Started child task, sleeping
Running first
Running second
Running third
Got result in parent
Cancelling child task
Task 2 threw: CancellationError()
Sleep finished in parent

Note that we get two results from the loop, not three. The child task we wedged causes next() to hang indefinitely.

More importantly, it is a vital invariant of TaskGroups that when their scope exits all the child tasks must have completed, either by erroring or returning a value. Whether the value is handled in the parent is less important, but the child tasks must not outlive the parent scope. Any failure to achieve that is IMO a bug in Swift.

2 Likes

Oh, that's an interesting example. I need to play around with this a bit more. The official documentation lacks proper explanation here, especially because usually AsyncSequences do terminate through a nil on next(), but we kinda don't want that here and the cancelAll() also seems to suggest somethingmisleading.

TaskGroup.cancelAll() is important when you write a task group that only needs some of its child tasks to finish in order to deliver a result.

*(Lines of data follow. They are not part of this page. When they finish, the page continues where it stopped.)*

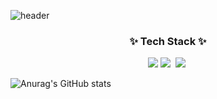 ![header](https://capsule-render.vercel.app/api?type=wave&color=auto&height=300&section=header&text=김석환%20입니다!&fontSize=90)
<h3 align="center">✨ Tech Stack ✨</h3>
<div align="center">
  <img src="https://img.shields.io/badge/python-20232a.svg?style=for-the-badge&logo=python&logoColor=3776AB" />
  <img src="https://img.shields.io/badge/C-F7DF1E.svg?style=for-the-badge&logo=C&logoColor=20232a" />&nbsp
  <img src="https://img.shields.io/badge/C++-E34F26.svg?style=for-the-badge&logo=C++&logoColor=white" />&nbsp
</div>


![Anurag's GitHub stats](https://github-readme-stats.vercel.app/api?username=ihatetmat&show_icons=true&theme=onedark)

You should call cancelAll() before returning the result to tell the outstanding child tasks to cancel.

Examples of such task groups:

  • Running an async function with a timeout
  • A race function that races two async functions and returns the result of the one that finishes first (see example below)

If you forget to call TaskGroup.cancelAll(), the outstanding child tasks will run to completion even though their result will be ignored. It’s very easy to forget because forgetting the call will not change the behavior of your program, only its performance, making the bug hard to find.

@s-k brought this up during the Structured Concurrency review: SE-0304 (3rd review): Structured Concurrency - #5 by s-k

Note that TaskGroup does cancel outstanding child tasks if it exits abnormally, i.e. by throwing.

Another example where the cancelAll() call is missing is actually in SE-0317 async let:

func race(left: () async -> Int, right: () async -> Int) async -> Int {
  await withTaskGroup(of: Int.self) { group in 
    group.async { left() }
    group.async { right() }

    return await group.next()! // !-safe, there is at-least one result to collect
  }
}

This function will always wait for both child tasks to run to completion, even though it only needs the result of the first one to the finish line.

That's the thing. The documentation on the cancellation behavior is somewhat misleading or incomplete. Even you just said, that the result of the child tasks will be ignored. Why though? If you cancel all the tasks, they don't have to throw, they can still complete normally and I expect their result to be passed through the async sequence iterator instead of next() to return nil.

If we look at other AsyncSequence types, it seems like they track if the parent task gets cancelled, then they stop emitting values and complete by returning nil or in other words the sequence also cancels itself.

TaskGroup seems to function different. If the parent task cancels, all sub-tasks will be notified to cancel, then they can still possibly return some kind of value and those values are still consumed through the async sequence the TaskGroup creates.

This is the exact behavior that I was personally looking for. I want to spawn some child tasks (with Void as their return type) and on cancellation of the parent task those child tasks should cancel and complete in any order before the withTaskGroup function itself resumes.